Warm up for 10 minutes on the baseline and then have the players step inside the baseline for 2 minutes only. The player on the other side might not even recognize it. When a player goes inside the baseline it’s actually the shot that they receive often after they serve. Because when you serve, you land inside the baseline. You do your split step there and you get this massive return from Maria Sharapova right into your feet. That is a shot you need to practice every single day, in my opinion. It doesn’t need to be for 20 minutes. Just make it as part of your warmup. You’ve got less time because the distance is shorter, you get bullets in your feet, so what you have to do is you need to be a little bit wider and a little bit lower. And whilst you’re doing that, you also don’t have the same time, as you have got with your normal forehand. You would normally load and then you would drive up with your legs, your hips and your shoulder. You don’t have that time. So, what you do during these 2 minutes, is that you stay where you are, wide and low and you just open up your hips and you make sure you can finish with your elbow out in front. So, you focus on the first part, which needs to happen very fast and you focus on the end point. You will see if you practice this with your players, how much more comfortable they will get playing inside the baseline.

Indirectly, subconsciously, they are working on the 3 ball, which is such an important technical stroke in women’s tennis.

The drive volleys

In the very start when you are practicing the drive volleys with female players you can and properly should spend entire drills 10-20 minutes on the drive volley, but when the players have got the basics of the drive volley going forward in their career I (Carl) don’t believe that you need to spend one dedicated drill to drive volleys. Instead spend 2-3 minutes during all warmups as that is enough for feeling, timing and recognition. Ask yourself how many times the girls that you work with smash in a match?

It will properly be close to zero. However, what do we always do when we warm up? We go to the net, we play a few volleys, and then we do a few smashes.
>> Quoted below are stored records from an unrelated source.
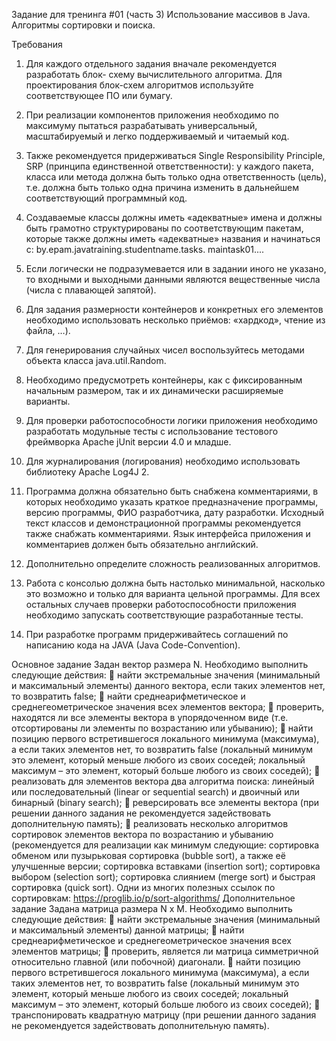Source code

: Задание для тренинга #01 (часть 3)
Использование массивов в Java.
Алгоритмы сортировки и поиска.

Требования
1) Для каждого отдельного задания вначале рекомендуется разработать блок-
схему вычислительного алгоритма. Для проектирования блок-схем алгоритмов
используйте соответствующее ПО или бумагу.
2) При реализации компонентов приложения необходимо по максимуму
пытаться разрабатывать универсальный, масштабируемый и легко
поддерживаемый и читаемый код.
3) Также рекомендуется придерживаться Single Responsibility Principle, SRP
(принципа единственной ответственности): у каждого пакета, класса или метода
должна быть только одна ответственность (цель), т.е. должна быть только одна
причина изменить в дальнейшем соответствующий программный код.
4) Создаваемые классы должны иметь «адекватные» имена и должны быть
грамотно структурированы по соответствующим пакетам, которые также
должны иметь «адекватные» названия и начинаться с:
by.epam.javatraining.studentname.tasks. maintask01....
5) Если логически не подразумевается или в задании иного не указано, то
входными и выходными данными являются вещественные числа (числа с
плавающей запятой).
6) Для задания размерности контейнеров и конкретных его элементов
необходимо использовать несколько приёмов: «хардкод», чтение из файла, …).
7) Для генерирования случайных чисел воспользуйтесь методами объекта
класса java.util.Random.
8) Необходимо предусмотреть контейнеры, как с фиксированным начальным
размером, так и их динамически расширяемые варианты.
9) Для проверки работоспособности логики приложения необходимо
разработать модульные тесты с использование тестового фреймворка Apache
jUnit версии 4.0 и младше.
10) Для журналирования (логирования) необходимо использовать библиотеку
Apache Log4J 2.
11) Программа должна обязательно быть снабжена комментариями, в которых
необходимо указать краткое предназначение программы, версию программы,
ФИО разработчика, дату разработки. Исходный текст классов и
демонстрационной программы рекомендуется также снабжать комментариями.
Язык интерфейса приложения и комментариев должен быть обязательно
английский.
12) Дополнительно определите сложность реализованных алгоритмов.

13) Работа с консолью должна быть настолько минимальной, насколько это
возможно и только для варианта цельной программы. Для всех остальных
случаев проверки работоспособности приложения необходимо запускать
соответствующие разработанные тесты.
14) При разработке программ придерживайтесь соглашений по написанию кода
на JAVA (Java Code-Convention).

Основное задание
Задан вектор размера N. Необходимо выполнить следующие действия:
 найти экстремальные значения (минимальный и максимальный элементы)
данного вектора, если таких элементов нет, то возвратить false;
 найти среднеарифметическое и среднегеометрическое значения всех
элементов вектора;
 проверить, находятся ли все элементы вектора в упорядоченном виде (т.е.
отсортированы ли элементы по возрастанию или убыванию);
 найти позицию первого встретившегося локального минимума (максимума), а
если таких элементов нет, то возвратить false (локальный минимум это элемент,
который меньше любого из своих соседей; локальный максимум – это элемент,
который больше любого из своих соседей);
 реализовать для элементов вектора два алгоритма поиска: линейный или
последовательный (linear or sequential search) и двоичный или бинарный (binary
search);
 реверсировать все элементы вектора (при решении данного задания не
рекомендуется задействовать дополнительную память);
 реализовать несколько алгоритмов сортировок элементов вектора по
возрастанию и убыванию (рекомендуется для реализации как минимум
следующие: сортировка обменом или пузырьковая сортировка (bubble sort), а
также её улучшенные версии; сортировка вставками (insertion sort); сортировка
выбором (selection sort); сортировка слиянием (merge sort) и быстрая сортировка
(quick sort).
Одни из многих полезных ссылок по сортировкам:
https://proglib.io/p/sort-algorithms/
Дополнительное задание
Задана матрица размера N x M. Необходимо выполнить следующие действия:
 найти экстремальные значения (минимальный и максимальный элементы)
данной матрицы;
 найти среднеарифметическое и среднегеометрическое значения всех
элементов матрицы;
 проверить, является ли матрица симметричной относительно главной (или
побочной) диагонали.
 найти позицию первого встретившегося локального минимума (максимума), а
если таких элементов нет, то возвратить false (локальный минимум это элемент,
который меньше любого из своих соседей; локальный максимум – это элемент,
который больше любого из своих соседей);
 транспонировать квадратную матрицу (при решении данного задания не
рекомендуется задействовать дополнительную память).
Should we do a few smashes as they occur once in a while in a match, sure.

Now, let me ask a second question. How many opportunities when you are watching that match, how many times when they are playing a match do think “Oh, you should have come forward and taken the ball out of the air?” It will be much, much more. So, for me. I don’t want to make it too extreme. Forget about the smash warmup, but make sure that your female players hit a couple of drive volleys in every warmup.

The 70/70 principle

Female players need to be able to play at a certain rhythm and pace, which is almost like a metronome. I call it the 70/70 concept. That means if you receive a ball at 70 kilometers per hour, you need to be able to send it back at 70 kilometers per hour. It could be 80, it could be 90. It’s that principle. You need to be able to find that rhythm and that’s your foundation. Everything that comes on top is extra. If you don’t have that foundation, you’ll struggle very much in today’s women’s tennis.